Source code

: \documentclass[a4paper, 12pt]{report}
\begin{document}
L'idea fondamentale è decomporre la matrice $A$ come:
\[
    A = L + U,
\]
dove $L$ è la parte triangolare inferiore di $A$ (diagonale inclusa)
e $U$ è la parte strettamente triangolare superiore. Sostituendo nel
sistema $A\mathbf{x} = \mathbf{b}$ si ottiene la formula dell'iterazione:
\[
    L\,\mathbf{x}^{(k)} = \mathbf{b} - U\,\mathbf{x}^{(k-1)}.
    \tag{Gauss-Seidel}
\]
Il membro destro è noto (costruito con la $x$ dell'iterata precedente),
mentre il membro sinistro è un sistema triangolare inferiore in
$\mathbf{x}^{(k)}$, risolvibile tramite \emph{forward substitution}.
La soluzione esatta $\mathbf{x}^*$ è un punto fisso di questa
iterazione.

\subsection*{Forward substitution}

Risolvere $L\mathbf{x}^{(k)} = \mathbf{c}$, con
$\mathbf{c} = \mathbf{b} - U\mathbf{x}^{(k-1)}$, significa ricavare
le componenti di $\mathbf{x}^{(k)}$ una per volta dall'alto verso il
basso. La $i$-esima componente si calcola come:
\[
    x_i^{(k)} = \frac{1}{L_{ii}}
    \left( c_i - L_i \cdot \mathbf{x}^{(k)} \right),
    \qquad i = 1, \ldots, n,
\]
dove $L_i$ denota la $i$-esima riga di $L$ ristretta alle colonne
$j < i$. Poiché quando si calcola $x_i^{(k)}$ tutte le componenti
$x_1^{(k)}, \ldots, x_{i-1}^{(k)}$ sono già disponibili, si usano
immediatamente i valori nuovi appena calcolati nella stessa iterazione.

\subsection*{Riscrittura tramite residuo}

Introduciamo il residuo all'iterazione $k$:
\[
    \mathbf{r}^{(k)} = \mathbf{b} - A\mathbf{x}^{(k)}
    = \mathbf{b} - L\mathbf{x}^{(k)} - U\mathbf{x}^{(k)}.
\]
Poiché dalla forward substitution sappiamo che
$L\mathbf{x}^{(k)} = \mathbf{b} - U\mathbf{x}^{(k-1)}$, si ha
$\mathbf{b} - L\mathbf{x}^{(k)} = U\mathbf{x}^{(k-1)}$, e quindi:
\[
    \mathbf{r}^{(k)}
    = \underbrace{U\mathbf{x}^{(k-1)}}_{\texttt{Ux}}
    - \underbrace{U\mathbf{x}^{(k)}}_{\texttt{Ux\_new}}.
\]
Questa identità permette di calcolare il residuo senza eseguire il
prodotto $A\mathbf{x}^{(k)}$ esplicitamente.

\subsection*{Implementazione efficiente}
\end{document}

——

■ **Work to complete**
Please copy every line of the data that carries the string "dell".

■ **Answer area**
sistema $A\mathbf{x} = \mathbf{b}$ si ottiene la formula dell'iterazione:
Il membro destro è noto (costruito con la $x$ dell'iterata precedente),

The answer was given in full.